Omega-3 fatty acids are polyunsaturated fatty acids that have many health benefits. They are found in high quantities in oily fish. Oily fish are defined as those species that have oil in their tissues and in the belly cavity around the gut. Depending on the species, the fillets of oily fish can contain up to 30% oil.   Examples of oily fish include small sardines, herring, anchovies, salmon, trout and mackerel. Oily fish can be contrasted with whitefish, which contain oil only in the liver and much less overall than oily fish. Examples of whitefish are cod, hammour and haddock. Oily fish have much higher levels of fatty acids. These acids are described as essential fatty acids, meaning that they cannot be synthesized by the human body but are vital for normal metabolism. Omega-3 fatty acids help maintain health by:

  • Lowering blood pressure and reducing the risk of sudden death, heart attack, abnormal heart rhythms and strokes.
  • Aiding healthy brain function in infancy
  • Aiding in the development of vision and nerves during pregnancy
  • Possibly decreasing the risk of depression, ADHD, Alzheimer’s disease, dementia, and diabetes.
  • Possibly preventing inflammation and reducing the risk of arthritis.
  • Possibly helping to fight cancer

Mercury in fish

Although fish is packed full of healthy nutrients, it also contains high levels of mercury, as well as other fat soluble pollutants, which are not good for young, developing children. These substances accumulate in fish because of water pollution and are found in particularly high levels in species that are long-lived and high on the food chain, such as marlin, tuna, shark, swordfish, orange roughy and king mackerel. Low levels of mercury that are ingested appear not to cause problems, but high levels of mercury in a pregnant mother’s diet can harm the brain of a developing child. The development of the brain of babies and young children is not so much at risk from mercury as that of an unborn baby, but it is still best if young children do not eat as much fish as older children and adults.

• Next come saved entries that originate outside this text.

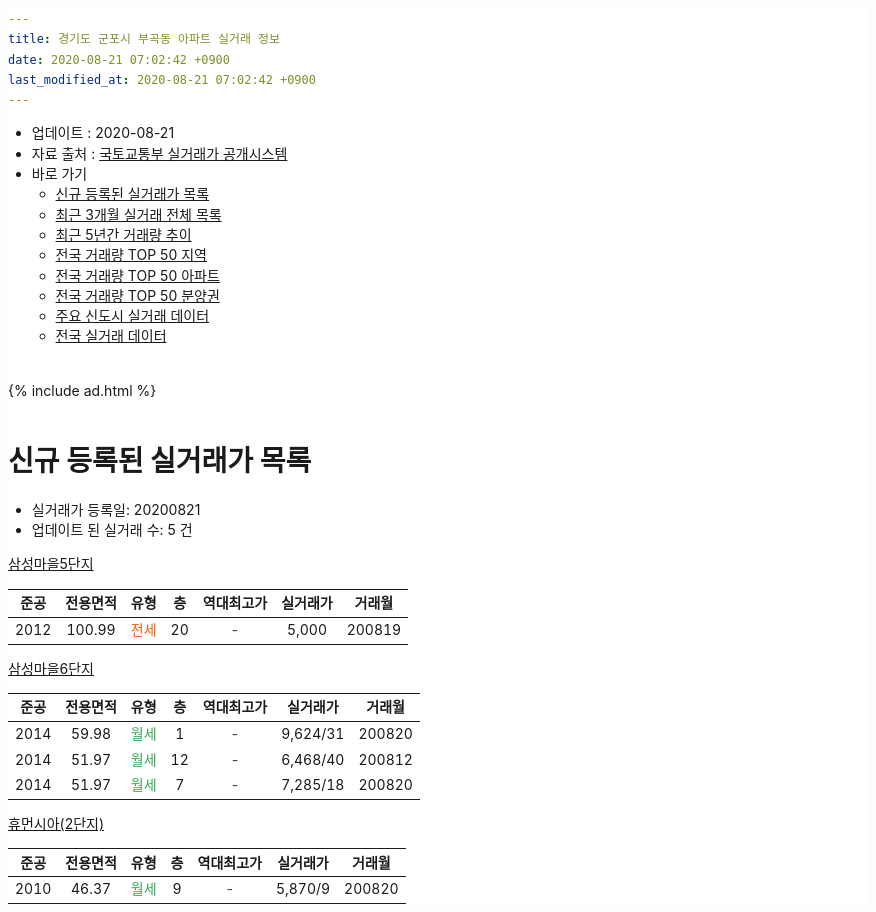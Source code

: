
 ```yaml
---
title: 경기도 군포시 부곡동 아파트 실거래 정보
date: 2020-08-21 07:02:42 +0900
last_modified_at: 2020-08-21 07:02:42 +0900
---
```


* 업데이트 : 2020-08-21
* 자료 출처 : [국토교통부 실거래가 공개시스템](http://rt.molit.go.kr)
* 바로 가기
    * [신규 등록된 실거래가 목록](#신규-등록된-실거래가-목록)
    * [최근 3개월 실거래 전체 목록](#최근-3개월-실거래-전체-목록)
    * [최근 5년간 거래량 추이](#최근-5년간-거래량-추이)
    * [전국 거래량 TOP 50 지역](https://inasie.github.io/apt-trade-info/최근-3개월-전국에서-가장-거래가-많이-발생한-지역)
    * [전국 거래량 TOP 50 아파트](https://inasie.github.io/apt-trade-info/최근-3개월-전국에서-가장-거래가-많이-발생한-아파트)
    * [전국 거래량 TOP 50 분양권](https://inasie.github.io/apt-trade-info/최근-3개월-전국에서-가장-거래가-많이-발생한-분양권)
    * [주요 신도시 실거래 데이터](https://inasie.github.io/apt-trade-info/주요-신도시)
    * [전국 실거래 데이터](https://inasie.github.io/apt-trade-info/전국)
<br>
{% include ad.html %}
<br>

# 신규 등록된 실거래가 목록
* 실거래가 등록일: 20200821
* 업데이트 된 실거래 수: 5 건


[삼성마을5단지](https://search.naver.com/search.naver?query=%EA%B2%BD%EA%B8%B0%EB%8F%84+%EA%B5%B0%ED%8F%AC%EC%8B%9C+%EB%B6%80%EA%B3%A1%EB%8F%99+%EC%82%BC%EC%84%B1%EB%A7%88%EC%9D%845%EB%8B%A8%EC%A7%80)

|준공|전용면적|유형|층|역대최고가|실거래가|거래월|
|:---:|:---:|:---:|:---:|:---:|:---:|:---:|
|2012|100.99|<span style="color:#ff5a00">전세</span>|20|<span style="color:#444444">-</span>|5,000|200819|

[삼성마을6단지](https://search.naver.com/search.naver?query=%EA%B2%BD%EA%B8%B0%EB%8F%84+%EA%B5%B0%ED%8F%AC%EC%8B%9C+%EB%B6%80%EA%B3%A1%EB%8F%99+%EC%82%BC%EC%84%B1%EB%A7%88%EC%9D%846%EB%8B%A8%EC%A7%80)

|준공|전용면적|유형|층|역대최고가|실거래가|거래월|
|:---:|:---:|:---:|:---:|:---:|:---:|:---:|
|2014|59.98|<span style="color:#34a853">월세</span>|1|<span style="color:#444444">-</span>|9,624/31|200820|
|2014|51.97|<span style="color:#34a853">월세</span>|12|<span style="color:#444444">-</span>|6,468/40|200812|
|2014|51.97|<span style="color:#34a853">월세</span>|7|<span style="color:#444444">-</span>|7,285/18|200820|

[휴먼시아(2단지)](https://search.naver.com/search.naver?query=%EA%B2%BD%EA%B8%B0%EB%8F%84+%EA%B5%B0%ED%8F%AC%EC%8B%9C+%EB%B6%80%EA%B3%A1%EB%8F%99+%ED%9C%B4%EB%A8%BC%EC%8B%9C%EC%95%84%282%EB%8B%A8%EC%A7%80%29)

|준공|전용면적|유형|층|역대최고가|실거래가|거래월|
|:---:|:---:|:---:|:---:|:---:|:---:|:---:|
|2010|46.37|<span style="color:#34a853">월세</span>|9|<span style="color:#444444">-</span>|5,870/9|200820|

How much fish should my child eat?

It is recommended that children under 6 years old eat 2 to 3 servings of fish each week, but not the long living species that are listed above. Canned tuna is a good choice for young children, as only small tuna are used for canning meaning that the mercury levels are very low. In fact, small fish are good for small children in general. When choosing the best fish for children to eat you should select one that when whole, is small enough to fit on a plate. It is recommended that children under 6 years should eat 75g of fish each week, which is the equivalent of three fish fingers. Children over 6 years and adults can double this quantity and eat 150g, which is 2 to 3 servings. If they are consuming fish from longer living species such as those listed above, it is recommended that they eat one serving each week.